Thursday, October 11, 2007

China Tries to Discredit the Dalai Lama

This is kind of weird, but not unexpected from a government that fears the influence the Dalai Lama has among the Tibetan people.

Here is a bit of an "article" -- more a propaganda piece -- in The People's Daily:

~ From On the 14th Dalai Lama's betrayal of Buddhism

Firstly, let's look at how he betrayed the precept of no killing. In the late 1950s, Tibetan reactionary leaders launched an armed rebellion in an attempt to permanently maintain the feudal serfdom and their autocratic rule. The 14th Dalai Lama was the chief representative of the feudal serfdom. The armed rebels set houses on fire, looted Tibetan people and raped women. What happened then still lingers in Tibetan people's minds today. In the late 1980s, the Dalai Lama clique stirred up unrest in Lhasa, which seriously harmed people's lives and damaged their property. Moreover, who was behind the mid 1970s assassination of Gung-thangTshul-khrims, one of the leaders of the Group 13, who failed to obey Dalai's orders? Who nodded to plot and implement the assassination of Li-thang A-thar? Who, in the late 1990s, sent killers to the home of Rin-po-che Kun-bde-gling and seriously wounded him? Who threatened to exterminate the "life and activities" of two young Rin-po-ches, Chi-jang and Sun-po? Vjigs-med Tshe-ring, who once was one of the key members of the Dalai Lama clique, said that at least ten Tibetans, who disagreed with the Dalai Lama, had been assassinated.

Secondly, let's have a look at how the 14th Dalai Lama violated the precept of no lying. The Dalai Lama sent a telegram in 1951 after the signing of the agreement on the peaceful liberation of Tibet, in which he said that the agreement, signed on May 23, 1951,was based on friendship and thus won unanimous support from the local government of Tibet, Tibetan monks and the people. But on March 10, 1961, the 14th Dalai Lama said in a speech that the agreement was written fully in the will of the "Red Han" and was signed by his representative, who was put under house arrest. In 1953, the 14th Dalai Lama wrote an article, saying that Tibetans were one of the ethnic communities in China, which enjoyed long and rich history and Tibetan people enjoyed freedom and equality as all the other ethnic groups did in China after they returned to the great family of the motherland. But on March 10, 1960, he said in another speech that Tibet has been "a completely independent country" with its own political system and government ever since the Tibetan people created their own written language.

I find this interesting in so many ways.

Besides the blatant revisionist point-of-view, it's curious to me that something like this would appear so close to the Beijing Olympics.

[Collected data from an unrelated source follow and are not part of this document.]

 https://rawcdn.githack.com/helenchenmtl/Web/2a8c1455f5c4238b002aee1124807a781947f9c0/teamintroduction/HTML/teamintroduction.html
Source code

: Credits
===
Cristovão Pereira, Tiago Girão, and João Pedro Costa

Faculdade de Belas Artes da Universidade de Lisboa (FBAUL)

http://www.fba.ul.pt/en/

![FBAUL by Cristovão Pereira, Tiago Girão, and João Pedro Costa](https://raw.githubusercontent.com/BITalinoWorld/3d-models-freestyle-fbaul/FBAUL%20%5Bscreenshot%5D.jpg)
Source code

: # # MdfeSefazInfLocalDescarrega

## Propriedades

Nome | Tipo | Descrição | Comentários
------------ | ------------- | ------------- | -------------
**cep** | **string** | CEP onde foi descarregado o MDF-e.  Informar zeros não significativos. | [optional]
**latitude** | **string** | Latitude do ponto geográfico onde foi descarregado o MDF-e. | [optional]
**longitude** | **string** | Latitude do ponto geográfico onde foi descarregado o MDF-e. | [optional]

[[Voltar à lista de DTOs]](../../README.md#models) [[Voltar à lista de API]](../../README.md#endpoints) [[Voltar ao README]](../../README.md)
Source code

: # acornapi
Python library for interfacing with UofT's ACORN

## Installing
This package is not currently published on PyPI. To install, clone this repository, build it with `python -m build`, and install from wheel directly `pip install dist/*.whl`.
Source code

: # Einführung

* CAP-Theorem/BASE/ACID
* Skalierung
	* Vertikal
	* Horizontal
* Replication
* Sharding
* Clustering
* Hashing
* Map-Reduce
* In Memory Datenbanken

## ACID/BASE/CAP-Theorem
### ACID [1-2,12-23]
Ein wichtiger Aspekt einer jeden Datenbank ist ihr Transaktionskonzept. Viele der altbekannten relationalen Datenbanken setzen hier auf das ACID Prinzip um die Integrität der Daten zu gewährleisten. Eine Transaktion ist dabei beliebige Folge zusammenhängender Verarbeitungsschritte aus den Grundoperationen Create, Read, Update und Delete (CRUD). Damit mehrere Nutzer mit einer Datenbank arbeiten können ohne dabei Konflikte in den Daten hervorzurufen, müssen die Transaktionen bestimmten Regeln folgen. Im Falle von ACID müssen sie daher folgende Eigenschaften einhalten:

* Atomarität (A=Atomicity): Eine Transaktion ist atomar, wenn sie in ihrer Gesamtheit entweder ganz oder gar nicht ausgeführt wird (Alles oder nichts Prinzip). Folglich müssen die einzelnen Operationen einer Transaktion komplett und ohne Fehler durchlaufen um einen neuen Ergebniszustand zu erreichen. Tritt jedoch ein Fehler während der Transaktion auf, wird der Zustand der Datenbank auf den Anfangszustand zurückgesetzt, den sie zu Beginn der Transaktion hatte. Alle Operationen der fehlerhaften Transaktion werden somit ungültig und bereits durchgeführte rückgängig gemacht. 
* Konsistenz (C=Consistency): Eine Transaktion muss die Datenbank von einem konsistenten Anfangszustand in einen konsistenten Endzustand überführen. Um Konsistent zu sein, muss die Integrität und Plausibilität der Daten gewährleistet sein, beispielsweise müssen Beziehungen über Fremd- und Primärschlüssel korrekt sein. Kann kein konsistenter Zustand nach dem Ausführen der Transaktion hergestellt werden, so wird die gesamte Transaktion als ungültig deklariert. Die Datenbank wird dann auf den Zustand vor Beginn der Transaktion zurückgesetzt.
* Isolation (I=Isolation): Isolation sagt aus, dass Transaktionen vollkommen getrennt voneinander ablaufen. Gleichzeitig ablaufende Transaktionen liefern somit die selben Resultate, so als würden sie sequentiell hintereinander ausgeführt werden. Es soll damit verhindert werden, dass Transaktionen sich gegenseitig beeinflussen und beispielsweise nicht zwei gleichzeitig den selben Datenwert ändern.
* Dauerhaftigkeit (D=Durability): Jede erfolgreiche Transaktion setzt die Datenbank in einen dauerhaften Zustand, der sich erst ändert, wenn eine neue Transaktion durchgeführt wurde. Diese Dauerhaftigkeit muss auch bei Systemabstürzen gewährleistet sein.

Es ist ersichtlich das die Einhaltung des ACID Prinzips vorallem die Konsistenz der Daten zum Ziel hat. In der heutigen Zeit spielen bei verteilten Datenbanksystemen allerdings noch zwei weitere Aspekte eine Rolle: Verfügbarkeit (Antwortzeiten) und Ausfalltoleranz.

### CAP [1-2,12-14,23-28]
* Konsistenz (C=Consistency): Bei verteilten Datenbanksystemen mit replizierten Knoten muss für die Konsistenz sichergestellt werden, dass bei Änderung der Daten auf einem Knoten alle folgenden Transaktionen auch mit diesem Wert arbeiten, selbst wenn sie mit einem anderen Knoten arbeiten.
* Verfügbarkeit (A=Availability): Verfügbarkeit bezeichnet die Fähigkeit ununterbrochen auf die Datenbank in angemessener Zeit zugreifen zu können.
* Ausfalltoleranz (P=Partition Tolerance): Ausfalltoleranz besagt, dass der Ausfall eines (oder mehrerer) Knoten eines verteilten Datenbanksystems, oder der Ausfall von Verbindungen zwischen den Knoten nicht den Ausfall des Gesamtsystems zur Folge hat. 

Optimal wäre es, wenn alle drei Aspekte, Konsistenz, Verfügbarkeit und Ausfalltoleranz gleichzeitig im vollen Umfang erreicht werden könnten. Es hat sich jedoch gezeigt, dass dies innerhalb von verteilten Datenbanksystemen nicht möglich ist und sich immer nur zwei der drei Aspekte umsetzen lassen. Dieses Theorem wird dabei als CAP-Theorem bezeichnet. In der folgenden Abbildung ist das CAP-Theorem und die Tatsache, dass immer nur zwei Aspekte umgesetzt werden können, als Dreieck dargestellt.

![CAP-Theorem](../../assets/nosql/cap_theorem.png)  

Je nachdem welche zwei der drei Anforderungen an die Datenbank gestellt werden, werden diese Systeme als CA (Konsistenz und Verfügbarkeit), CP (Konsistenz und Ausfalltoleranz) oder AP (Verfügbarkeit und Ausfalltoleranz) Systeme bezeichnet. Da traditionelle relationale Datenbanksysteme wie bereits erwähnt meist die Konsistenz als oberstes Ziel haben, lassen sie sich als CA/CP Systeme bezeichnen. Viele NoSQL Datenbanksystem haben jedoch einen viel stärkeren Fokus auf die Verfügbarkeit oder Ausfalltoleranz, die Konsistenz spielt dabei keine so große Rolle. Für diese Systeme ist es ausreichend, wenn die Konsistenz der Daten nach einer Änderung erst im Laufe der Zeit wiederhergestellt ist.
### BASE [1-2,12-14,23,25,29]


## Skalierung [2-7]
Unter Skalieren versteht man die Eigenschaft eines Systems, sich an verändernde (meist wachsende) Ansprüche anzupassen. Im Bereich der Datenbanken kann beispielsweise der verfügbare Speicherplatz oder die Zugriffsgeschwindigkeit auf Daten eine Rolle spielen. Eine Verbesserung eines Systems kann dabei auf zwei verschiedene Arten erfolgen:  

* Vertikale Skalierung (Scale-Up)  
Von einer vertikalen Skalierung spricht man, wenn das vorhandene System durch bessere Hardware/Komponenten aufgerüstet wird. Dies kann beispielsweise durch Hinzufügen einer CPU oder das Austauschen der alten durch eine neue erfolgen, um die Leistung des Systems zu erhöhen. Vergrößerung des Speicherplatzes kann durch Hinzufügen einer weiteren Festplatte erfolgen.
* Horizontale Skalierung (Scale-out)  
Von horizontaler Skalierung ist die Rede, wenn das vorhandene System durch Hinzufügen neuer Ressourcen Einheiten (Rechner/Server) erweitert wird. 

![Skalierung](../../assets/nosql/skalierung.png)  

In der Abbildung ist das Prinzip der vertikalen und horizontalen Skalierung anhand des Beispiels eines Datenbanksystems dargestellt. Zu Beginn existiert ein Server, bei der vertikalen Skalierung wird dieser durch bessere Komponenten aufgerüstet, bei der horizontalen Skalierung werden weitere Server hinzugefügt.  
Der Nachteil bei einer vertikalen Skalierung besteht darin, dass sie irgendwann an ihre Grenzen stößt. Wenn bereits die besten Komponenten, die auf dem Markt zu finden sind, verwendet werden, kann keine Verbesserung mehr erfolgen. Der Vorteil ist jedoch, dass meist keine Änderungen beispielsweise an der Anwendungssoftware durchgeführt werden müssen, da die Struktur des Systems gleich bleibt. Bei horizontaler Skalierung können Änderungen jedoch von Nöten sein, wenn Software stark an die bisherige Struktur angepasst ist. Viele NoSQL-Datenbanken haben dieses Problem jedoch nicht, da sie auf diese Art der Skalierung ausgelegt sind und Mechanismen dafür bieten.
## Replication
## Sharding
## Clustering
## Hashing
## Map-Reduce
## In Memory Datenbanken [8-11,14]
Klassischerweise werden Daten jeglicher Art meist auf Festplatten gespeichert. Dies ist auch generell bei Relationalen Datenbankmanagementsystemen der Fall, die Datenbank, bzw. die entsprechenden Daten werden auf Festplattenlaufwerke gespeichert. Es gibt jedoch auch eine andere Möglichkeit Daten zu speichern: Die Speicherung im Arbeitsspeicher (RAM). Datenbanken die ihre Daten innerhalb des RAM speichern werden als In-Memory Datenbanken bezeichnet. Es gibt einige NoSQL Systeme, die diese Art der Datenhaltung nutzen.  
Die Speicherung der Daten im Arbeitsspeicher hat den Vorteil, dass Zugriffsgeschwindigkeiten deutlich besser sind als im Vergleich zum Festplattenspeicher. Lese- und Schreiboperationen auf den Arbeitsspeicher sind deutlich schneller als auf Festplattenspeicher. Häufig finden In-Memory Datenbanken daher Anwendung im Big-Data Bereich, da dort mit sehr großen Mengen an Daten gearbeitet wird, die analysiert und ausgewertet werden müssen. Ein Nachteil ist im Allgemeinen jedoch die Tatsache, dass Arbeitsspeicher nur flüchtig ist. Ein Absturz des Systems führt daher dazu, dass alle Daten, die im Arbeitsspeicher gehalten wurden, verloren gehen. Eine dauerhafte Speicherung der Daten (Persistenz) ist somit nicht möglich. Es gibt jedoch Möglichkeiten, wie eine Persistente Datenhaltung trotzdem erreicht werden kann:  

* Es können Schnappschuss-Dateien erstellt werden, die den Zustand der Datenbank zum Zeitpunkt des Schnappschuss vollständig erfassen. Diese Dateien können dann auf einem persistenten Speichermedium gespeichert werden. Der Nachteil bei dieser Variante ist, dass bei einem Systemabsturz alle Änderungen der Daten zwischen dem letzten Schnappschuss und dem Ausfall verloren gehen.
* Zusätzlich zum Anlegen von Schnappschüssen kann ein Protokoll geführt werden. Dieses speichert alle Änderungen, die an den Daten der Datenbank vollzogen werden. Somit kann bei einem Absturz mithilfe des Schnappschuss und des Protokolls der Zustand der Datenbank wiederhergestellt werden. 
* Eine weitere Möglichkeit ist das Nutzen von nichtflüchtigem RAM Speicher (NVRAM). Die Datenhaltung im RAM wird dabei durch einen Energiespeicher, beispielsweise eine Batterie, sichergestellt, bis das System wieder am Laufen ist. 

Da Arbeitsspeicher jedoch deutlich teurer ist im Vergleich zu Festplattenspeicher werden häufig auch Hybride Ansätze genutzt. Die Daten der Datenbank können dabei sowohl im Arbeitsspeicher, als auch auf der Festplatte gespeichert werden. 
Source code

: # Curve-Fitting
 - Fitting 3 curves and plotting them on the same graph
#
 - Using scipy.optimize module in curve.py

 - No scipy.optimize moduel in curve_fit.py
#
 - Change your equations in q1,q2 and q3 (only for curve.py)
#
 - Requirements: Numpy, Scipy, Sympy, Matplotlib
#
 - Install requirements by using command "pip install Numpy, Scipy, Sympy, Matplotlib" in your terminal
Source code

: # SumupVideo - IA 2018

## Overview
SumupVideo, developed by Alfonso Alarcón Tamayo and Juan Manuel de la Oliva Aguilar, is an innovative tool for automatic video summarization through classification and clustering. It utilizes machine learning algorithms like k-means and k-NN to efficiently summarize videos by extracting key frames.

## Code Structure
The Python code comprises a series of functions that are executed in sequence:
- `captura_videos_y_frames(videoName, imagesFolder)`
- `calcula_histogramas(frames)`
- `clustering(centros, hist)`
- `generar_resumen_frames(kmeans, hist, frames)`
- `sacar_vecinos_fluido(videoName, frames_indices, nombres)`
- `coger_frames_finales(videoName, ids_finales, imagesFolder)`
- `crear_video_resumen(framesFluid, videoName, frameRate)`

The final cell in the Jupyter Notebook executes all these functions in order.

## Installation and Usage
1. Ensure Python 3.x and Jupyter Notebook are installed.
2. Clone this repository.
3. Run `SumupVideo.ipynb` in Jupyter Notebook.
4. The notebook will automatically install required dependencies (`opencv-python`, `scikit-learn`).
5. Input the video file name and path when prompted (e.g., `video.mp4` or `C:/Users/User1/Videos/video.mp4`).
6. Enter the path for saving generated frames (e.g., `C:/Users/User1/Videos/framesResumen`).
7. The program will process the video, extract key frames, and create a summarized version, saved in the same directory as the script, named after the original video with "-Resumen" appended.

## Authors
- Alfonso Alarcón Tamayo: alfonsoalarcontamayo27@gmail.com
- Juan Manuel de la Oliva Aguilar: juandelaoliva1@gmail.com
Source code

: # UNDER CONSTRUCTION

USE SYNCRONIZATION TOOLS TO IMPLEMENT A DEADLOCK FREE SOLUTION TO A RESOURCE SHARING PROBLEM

Rather than stirring up controversy, you'd think China might want to smooth things out a bit so as to put their best face forward.

Then there's the Buddhist-led unrest in Burma. As far as China seems to be concerned, all Buddhists follow the Dalai Lama, not just Tibetan Buddhists. It seems that by discrediting the Buddhist leader, they might hope to discredit Buddhism in general.

Mostly, though, I think this is aimed at the Tibetan people, or at least what is left of them. Here is a bit from the end of the article:

In August, he said in public that the "upcoming changes in 1995 or 1996" would benefit his group. As a matter of fact, Tibet did witness "great changes" in 1995. During that year, Tibetan people celebrated the 30th anniversary of the founding of the Tibet Autonomous Region, and most of the 62 key construction projects in Tibet financially supported by the whole nation were completed. Also in 1995, the divine reincarnation of Panchen Lama was successfully completed. The development of Tibet played a joke with the "magic power" of the 14th Dalai Lama, which, perhaps, is the judgment on Dalai Lama for his betrayal of the precept of no lying.'

Did the Tibetan people really celebrate thirty years of brutal Chinese rule? Did the Tibetan people really believe that the Chinese government's installation of a fake Panchen Lama -- after having imprisoned (or killed?) the real one -- was legitimate?

It's amusing, sort of, and also sad that China still believes it can convince Tibetans not to follow their spiritual leader.